La Procura generale per la prima volta alla fine del 2018 ha emesso due richieste di rinvio a giudizio per partecipazione diretta all’Isis nei confronti di due donne. Mentre una ex “sposa dell’Isis” arrestata al rientro a Düsseldorf è ancora in attesa di giudizio, oggi, in seguito alla richiesta di rinvio a giudizio del 14 dicembre, si apre davanti alla ottava sezione penale della Corte di appello di Monaco il processo per partecipazione all’Isis, omicidio per futili motivi di una bimba di 5 anni commettendo un crimine di guerra, nonché violazione sulle norme relative al controllo delle armi nelle zone di crisi, nei confronti della cittadina tedesca 27enne Jennifer W. È il primo processo nel quale gli inquirenti affermano di essere riusciti a raccogliere prove sufficienti di appartenenza attiva penalmente perseguibile di una cittadina tedesca che funse da “poliziotta del costume” per l’Isis. 

 

Nel sistema giurisprudenziale tedesco è qualificabile come appoggio a un’organizzazione terroristica (Unterstutzung) qualsiasi attività compiuta da una persona che resti esterna al raggruppamento, idonea a favorirne l’organizzazione interna e la coesione, o facilitarne la realizzazione dei crimini, o comunque abbia esito positivo nelle sue possibilità di azione o raggiungimento dei fini, e purché il contributo sia stato obiettivamente utile all’organizzazione. Invece è punibile come membro di un’organizzazione terroristica (Mitgliedschaft) chi esclude la propria volontà individuale per sottoporla a quella del gruppo, inteso quest’ultimo come un’unità di almeno tre persone, stabilmente organizzate secondo una suddivisione coordinata dei compiti, per raggiungere il fine eversivo comune.

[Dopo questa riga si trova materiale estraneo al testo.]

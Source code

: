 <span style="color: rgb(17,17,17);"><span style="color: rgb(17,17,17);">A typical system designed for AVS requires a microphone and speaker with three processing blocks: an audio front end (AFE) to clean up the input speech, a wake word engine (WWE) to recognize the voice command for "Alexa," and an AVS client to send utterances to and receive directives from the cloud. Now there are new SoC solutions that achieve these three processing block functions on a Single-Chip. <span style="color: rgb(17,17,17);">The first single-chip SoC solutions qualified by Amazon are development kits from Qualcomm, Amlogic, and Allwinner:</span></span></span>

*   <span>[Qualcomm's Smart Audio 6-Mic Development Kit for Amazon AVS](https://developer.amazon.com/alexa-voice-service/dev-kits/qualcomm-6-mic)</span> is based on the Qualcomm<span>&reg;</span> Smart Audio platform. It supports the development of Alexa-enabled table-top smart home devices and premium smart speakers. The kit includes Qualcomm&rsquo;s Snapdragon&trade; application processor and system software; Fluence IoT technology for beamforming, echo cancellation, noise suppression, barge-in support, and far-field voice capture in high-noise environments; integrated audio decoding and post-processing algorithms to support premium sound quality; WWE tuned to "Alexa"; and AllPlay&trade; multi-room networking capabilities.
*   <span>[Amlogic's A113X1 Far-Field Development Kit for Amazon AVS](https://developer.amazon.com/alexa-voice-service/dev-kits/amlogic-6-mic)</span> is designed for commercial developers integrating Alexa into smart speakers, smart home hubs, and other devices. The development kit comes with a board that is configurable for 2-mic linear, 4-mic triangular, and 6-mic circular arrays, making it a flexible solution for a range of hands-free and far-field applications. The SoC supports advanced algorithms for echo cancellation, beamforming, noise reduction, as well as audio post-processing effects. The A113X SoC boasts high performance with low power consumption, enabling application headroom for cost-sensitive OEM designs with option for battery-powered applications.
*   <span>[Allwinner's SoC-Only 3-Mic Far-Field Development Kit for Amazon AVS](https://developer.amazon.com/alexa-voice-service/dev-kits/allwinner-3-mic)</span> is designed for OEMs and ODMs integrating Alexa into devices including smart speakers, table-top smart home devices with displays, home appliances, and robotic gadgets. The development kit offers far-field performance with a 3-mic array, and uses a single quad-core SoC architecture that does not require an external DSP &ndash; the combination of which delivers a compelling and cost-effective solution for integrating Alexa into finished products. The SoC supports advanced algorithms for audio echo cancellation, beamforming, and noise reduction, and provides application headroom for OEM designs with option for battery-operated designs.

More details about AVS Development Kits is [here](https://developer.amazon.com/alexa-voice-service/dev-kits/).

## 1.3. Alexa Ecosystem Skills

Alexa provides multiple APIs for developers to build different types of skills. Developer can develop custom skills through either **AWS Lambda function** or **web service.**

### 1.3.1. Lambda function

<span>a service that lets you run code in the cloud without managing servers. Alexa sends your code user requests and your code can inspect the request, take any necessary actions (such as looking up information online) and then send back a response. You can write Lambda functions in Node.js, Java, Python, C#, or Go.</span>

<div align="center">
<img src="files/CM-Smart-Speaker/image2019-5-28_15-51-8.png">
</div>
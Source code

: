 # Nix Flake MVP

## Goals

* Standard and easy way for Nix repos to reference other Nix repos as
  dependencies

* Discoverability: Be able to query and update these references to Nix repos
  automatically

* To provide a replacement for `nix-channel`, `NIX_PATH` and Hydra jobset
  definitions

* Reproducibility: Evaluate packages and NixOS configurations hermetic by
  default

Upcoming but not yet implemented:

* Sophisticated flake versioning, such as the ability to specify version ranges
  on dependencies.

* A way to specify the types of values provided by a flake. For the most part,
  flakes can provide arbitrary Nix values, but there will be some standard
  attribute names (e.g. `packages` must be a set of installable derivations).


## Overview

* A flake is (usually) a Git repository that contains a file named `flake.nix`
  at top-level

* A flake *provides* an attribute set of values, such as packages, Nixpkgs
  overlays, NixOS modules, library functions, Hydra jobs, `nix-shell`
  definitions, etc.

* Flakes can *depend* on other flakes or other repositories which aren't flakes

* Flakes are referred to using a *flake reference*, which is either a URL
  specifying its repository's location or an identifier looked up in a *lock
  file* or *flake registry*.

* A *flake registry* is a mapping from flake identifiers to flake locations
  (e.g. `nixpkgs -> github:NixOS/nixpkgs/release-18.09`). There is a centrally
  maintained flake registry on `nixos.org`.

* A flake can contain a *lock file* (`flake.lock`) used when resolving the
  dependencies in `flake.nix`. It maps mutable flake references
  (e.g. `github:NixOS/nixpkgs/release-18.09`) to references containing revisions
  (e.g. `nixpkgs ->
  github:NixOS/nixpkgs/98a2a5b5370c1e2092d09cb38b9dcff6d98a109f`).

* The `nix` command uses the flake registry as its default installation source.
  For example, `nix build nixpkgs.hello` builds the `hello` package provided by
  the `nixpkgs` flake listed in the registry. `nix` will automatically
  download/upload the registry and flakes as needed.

Nella ricostruzione degli inquirenti, Jennifer W. alla fine dell’agosto 2014 aveva lasciato la Germania per unirsi all’Isis.

 

Transitando attraverso al Turchia e la Siria nel settembre 2014 entrò in Iraq, dove si sarebbe inserita nel livello immediatamente inferiore a quello delle strutture di decisione e comando dell’Isis. Tra giugno e settembre 2015 avrebbe fatto servizio di pattuglia serale nei parchi di Falludscha e Mosul come “poliziotta dei costumi dell’Isis” con il compito di controllare che le donne adempissero alle imposizioni di abbigliamento e comportamento imposte dall’organizzazione terroristica. A fini di dissuasione avrebbe portato con sé un kalashnikov, una pistola e una veste esplosiva. Per il proprio impegno Jennifer W. avrebbe percepito un salario mensile tra i 70 e i 100 dollari.

 

Nella ricostruzione dell’accusa, nell’estate 2015 la donna avrebbe acquistato col marito una bambina di 5 anni da un gruppo di prigionieri di guerra, per usarla come schiava nei lavori domestici. Dopo che la minore si ammalò e bagnò il letto, il marito di Jennifer W. l’avrebbe incatenata all’aperto per punizione, lasciandola morire di sete nella calura in modo straziante, senza che l’imputata facesse alcunché per salvarla. Alla fine del gennaio 2016, Jennifer W. si recò all’ambasciata tedesca ad Ankara per ricevere nuovi documenti e non appena lasciò la rappresentanza diplomatica fu arrestata dagli agenti di sicurezza turchi ed estradata pochi giorni dopo in Germania. E’ stata nuovamente arrestata il 29 giugno 2018 mentre si apprestava a mettersi in viaggio per raggiungere la Siria e da allora è in regime di carcere preventivo. Per il processo contro di lei sono state fissate inizialmente 23 udienze fino a settembre, la seconda in calendario è stata soppressa prima ancora dell’inizio del dibattimento, non è stato chiarito se per esigenze della Corte o su richiesta espressa di una delle parti.